Machine Learning for Science

Machine Learning (ML) is revolutionizing scientific research by enabling unprecedented analytical capabilities across vast datasets, from understanding the universe to optimizing engineering processes. In fields like astrophysics and cosmology, ML provides powerful tools for confronting the deluge of data from cutting-edge observatories like the Rubin LSST, facilitating the discovery of subtle patterns, modeling complex phenomena, and deepening our comprehension of cosmic evolution, dark energy, and the structure of the universe. This includes tasks such as robust object detection, morphology classification, parameter estimation, and the simulation of large-scale structures.

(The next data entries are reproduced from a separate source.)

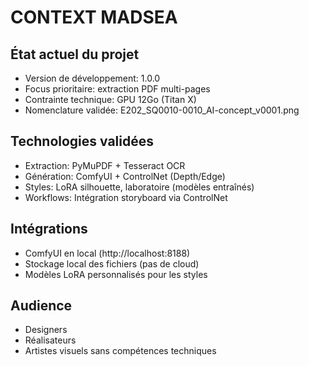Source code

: # CONTEXT MADSEA

## État actuel du projet
- Version de développement: 1.0.0
- Focus prioritaire: extraction PDF multi-pages
- Contrainte technique: GPU 12Go (Titan X)
- Nomenclature validée: E202_SQ0010-0010_AI-concept_v0001.png

## Technologies validées
- Extraction: PyMuPDF + Tesseract OCR
- Génération: ComfyUI + ControlNet (Depth/Edge)
- Styles: LoRA silhouette, laboratoire (modèles entraînés)
- Workflows: Intégration storyboard via ControlNet

## Intégrations
- ComfyUI en local (http://localhost:8188)
- Stockage local des fichiers (pas de cloud)
- Modèles LoRA personnalisés pour les styles

## Audience
- Designers
- Réalisateurs
- Artistes visuels sans compétences techniques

A central theme in this scientific ML endeavor involves tackling critical challenges such as data sparsity, high dimensionality, and the inherent need for model interpretability and reliable uncertainty quantification. Addressing these demands necessitates the development of sophisticated techniques, including generative models for synthetic data generation and anomaly detection, advanced deep learning architectures for specific tasks like deconvolution or field reconstruction, and multi-task learning frameworks. These methodologies extend beyond astronomy, finding crucial applications in other scientific and engineering domains, for instance, in the analysis of high-dimensional stress fields with limited experimental data.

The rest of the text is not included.